HIV Australia Vol 11 No 3 Editorial

HIV Australia Vol 11 No 3 Editorial

HIV Australia | Vol. 11 No. 3 | October 2013

Aboriginal and Torres Strait Islander people are advised that this article of HIV Australia contains names of people who have passed away.

We acknowledge traditional owners and custodians of land, Elders both past and present, and acknowledge the tremendous part you have all played in keeping communities strong, resilient and engaged in this important area of work.

It was over 20 years ago when alarm bells were sounded about the devastating impact that HIV/ AIDS could have on our communities. This hasn’t happened, so thank you!

We would also like to acknowledge the leaders, the pioneers of HIV/AIDS in Aboriginal and Torres Strait Island communities – those who have left us and those who continue to advocate and positively influence the policy and program agenda. There are far too many to mention here, but we pay our sincerest respects to you, your families and friends. Thank you!

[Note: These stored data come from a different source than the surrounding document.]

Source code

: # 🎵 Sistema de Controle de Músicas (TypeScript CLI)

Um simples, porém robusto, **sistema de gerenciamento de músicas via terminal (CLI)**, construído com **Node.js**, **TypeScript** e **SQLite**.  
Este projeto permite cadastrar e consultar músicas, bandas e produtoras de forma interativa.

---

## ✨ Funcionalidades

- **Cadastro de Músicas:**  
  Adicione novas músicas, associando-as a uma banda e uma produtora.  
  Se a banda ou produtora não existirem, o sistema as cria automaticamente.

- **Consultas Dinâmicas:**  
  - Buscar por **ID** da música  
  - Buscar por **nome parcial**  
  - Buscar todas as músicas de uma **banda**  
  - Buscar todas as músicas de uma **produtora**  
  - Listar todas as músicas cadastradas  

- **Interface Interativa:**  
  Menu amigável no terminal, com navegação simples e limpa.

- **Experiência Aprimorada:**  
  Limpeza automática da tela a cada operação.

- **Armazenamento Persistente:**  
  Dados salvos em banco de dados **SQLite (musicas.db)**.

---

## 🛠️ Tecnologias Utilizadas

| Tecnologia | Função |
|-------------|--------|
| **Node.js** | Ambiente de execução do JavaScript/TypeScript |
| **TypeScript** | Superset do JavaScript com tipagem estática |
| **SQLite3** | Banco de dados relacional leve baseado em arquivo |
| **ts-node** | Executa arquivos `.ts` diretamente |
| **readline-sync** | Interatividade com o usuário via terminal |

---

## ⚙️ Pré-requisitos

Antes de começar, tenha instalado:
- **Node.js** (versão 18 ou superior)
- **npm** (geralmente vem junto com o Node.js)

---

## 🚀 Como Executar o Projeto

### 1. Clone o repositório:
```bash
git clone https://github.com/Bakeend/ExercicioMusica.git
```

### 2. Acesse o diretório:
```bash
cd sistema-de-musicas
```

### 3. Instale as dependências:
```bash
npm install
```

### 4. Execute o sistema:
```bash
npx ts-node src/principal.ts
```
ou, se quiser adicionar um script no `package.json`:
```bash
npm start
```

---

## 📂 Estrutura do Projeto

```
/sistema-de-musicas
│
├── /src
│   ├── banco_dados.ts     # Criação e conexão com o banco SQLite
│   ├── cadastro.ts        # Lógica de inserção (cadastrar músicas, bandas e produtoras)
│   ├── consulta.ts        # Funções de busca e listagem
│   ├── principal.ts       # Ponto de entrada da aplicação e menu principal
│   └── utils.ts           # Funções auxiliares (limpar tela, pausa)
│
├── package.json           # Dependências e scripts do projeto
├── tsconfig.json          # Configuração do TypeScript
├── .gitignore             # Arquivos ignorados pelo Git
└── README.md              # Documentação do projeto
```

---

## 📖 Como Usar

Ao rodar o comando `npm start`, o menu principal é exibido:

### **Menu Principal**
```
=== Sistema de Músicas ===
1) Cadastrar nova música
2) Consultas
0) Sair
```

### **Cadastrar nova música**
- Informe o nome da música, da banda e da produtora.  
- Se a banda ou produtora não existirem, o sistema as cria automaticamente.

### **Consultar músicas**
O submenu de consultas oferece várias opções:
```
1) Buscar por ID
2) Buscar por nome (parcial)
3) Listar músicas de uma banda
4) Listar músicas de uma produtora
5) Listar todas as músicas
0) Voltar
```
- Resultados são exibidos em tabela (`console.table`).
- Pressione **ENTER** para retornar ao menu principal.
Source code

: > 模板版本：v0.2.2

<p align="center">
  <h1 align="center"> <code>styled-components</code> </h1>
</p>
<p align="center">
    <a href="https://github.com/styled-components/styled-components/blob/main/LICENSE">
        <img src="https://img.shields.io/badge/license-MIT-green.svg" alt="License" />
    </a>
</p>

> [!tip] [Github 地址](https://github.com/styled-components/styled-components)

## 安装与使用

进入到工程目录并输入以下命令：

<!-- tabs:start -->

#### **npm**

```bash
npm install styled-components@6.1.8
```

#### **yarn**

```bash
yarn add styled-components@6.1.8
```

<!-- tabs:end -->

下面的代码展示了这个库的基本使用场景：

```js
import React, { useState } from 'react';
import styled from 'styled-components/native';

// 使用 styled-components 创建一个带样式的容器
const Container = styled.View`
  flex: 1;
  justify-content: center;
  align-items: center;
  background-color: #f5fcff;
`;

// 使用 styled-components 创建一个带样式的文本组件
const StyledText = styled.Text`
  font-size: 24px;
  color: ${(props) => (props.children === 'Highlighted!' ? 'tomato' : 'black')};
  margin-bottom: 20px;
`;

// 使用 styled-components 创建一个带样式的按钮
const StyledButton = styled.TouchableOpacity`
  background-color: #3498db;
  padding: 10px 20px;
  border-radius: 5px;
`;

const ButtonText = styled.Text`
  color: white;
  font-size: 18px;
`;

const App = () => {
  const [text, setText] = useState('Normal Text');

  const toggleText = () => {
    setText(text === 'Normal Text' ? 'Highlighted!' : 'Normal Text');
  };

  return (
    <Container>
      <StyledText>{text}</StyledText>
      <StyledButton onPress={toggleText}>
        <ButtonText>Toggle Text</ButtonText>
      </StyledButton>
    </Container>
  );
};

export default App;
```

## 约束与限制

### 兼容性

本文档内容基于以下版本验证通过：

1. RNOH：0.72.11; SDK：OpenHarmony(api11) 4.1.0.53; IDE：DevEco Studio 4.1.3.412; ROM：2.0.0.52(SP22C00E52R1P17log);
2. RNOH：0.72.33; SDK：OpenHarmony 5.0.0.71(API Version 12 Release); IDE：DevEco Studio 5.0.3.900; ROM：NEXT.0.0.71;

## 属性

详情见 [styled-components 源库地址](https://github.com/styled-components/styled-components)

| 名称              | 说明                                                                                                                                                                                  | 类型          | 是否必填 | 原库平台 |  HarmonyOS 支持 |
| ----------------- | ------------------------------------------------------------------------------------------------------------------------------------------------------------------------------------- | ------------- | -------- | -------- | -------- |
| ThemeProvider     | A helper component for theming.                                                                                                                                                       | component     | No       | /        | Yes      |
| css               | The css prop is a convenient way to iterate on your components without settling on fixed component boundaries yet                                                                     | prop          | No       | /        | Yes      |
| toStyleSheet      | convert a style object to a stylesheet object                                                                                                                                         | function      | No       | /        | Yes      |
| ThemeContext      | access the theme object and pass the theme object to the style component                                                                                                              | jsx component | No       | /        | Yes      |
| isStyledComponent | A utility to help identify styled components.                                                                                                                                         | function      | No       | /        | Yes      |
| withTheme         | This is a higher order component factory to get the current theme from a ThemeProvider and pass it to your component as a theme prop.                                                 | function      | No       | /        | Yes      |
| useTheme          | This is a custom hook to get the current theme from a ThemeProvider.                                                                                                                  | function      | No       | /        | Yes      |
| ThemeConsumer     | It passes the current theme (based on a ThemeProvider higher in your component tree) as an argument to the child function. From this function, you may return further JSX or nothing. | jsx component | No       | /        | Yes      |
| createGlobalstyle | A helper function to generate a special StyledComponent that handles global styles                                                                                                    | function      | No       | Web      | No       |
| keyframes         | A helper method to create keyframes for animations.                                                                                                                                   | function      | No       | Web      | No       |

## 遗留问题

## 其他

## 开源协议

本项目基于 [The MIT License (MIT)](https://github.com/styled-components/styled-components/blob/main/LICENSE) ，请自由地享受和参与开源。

This edition of HIV Australia focuses in on Aboriginal and Torres Strait Islander HIV, sexual health and related issues for many reasons. Like many areas of Aboriginal and Torres Strait Islander health, there is a disproportionate rate of morbidity associated with many sexually transmissible infections (STIs), HIV, and other blood borne viruses compared to non-Indigenous Australians.

Guest editor James Ward is an Indigenous health researcher with more than 15 years’ experience. He is a descendent of the Pitjantjatjara and Nurrunga clans of central and South Australia.

Guest editor Michael Costello has over 18 years’ experience working in the community response to HIV. He is Central Arrernte of the Arrernte Nation.

This area is complex to explain, it is sensitive, it is often classified as men’s or women’s business, it is about people’s personal lives, their behaviours (both hidden and open); but most importantly, this disparity is a symptom of both historical and contemporary issues impacting on Indigenous Australians. In a contemporary and health setting environment STIs, HIV and viral hepatitis compete with a raft of other health priorities such as chronic disease, child and maternal health, grief, loss and trauma.

The risk factors for HIV are there – they are visible, but often they are difficult to address. These include individual behaviours, and societal and structural factors such as environment, employment, economic opportunities, education outcomes – and for many – poverty. In addition, the magnitude of intergenerational trauma arising from previous policies and programs is an area not well understood in Australia but known to impact on other Indigenous populations globally, particularly in the area of HIV.

This edition of HIV Australia explores some of the work underway in Australia to address rates of STIs and HIV in the fields of prevention, clinical care, epidemiology and public health. New technology is discussed, both in the use of point-of-care devices to test and diagnose in clinics, particularly in communities where endemic rates of STIs exist, and in disseminating health promotion messages to young Aboriginal people through digital and social media as well as through artistic expression.

Authors explore the impact of HIV, STIs and other BBVs affecting Aboriginal and Torres Strait Island communities, addressing cultural and societal experiences. Several articles discuss health promotion programs and other programs using a community development approach. Contributors also discuss the myriad of related challenges facing a diverse community.

We hope you enjoy this edition of HIV Australia. We hope to have highlighted some of the programs underway in Australia to address this often neglected area of Aboriginal and Torres Strait Islander health.

In the next year, Australia will host the International AIDS Conference – the world’s largest medical event. This will be held in Melbourne in July and immediately prior to this an Indigenous peoples pre-conference meeting will be held in Sydney, bringing international and national delegates together to discuss responses, advocacy issues, research and programs, as well as to participate in an exciting social and cultural program. We look forward to your participation in both events.

This is a timely edition of HIV Australia as we head into 2014. Much more work needs to be done to ensure equitable health care and outcomes for our mob, and we will continue on the path of rectifying this into the future. Stay strong, healthy and resilient.

Thank you to all who have contributed to this edition, particularly Arone Meeks for the beautiful artwork and Neville Fazulla for sharing his personal story, both inspirational men.

Finally, this edition wouldn’t have occurred if not for the very hard work of Finn O’Keefe and Linda Forbes at AFAO; thank you so much for keeping us on track and producing such a great edition.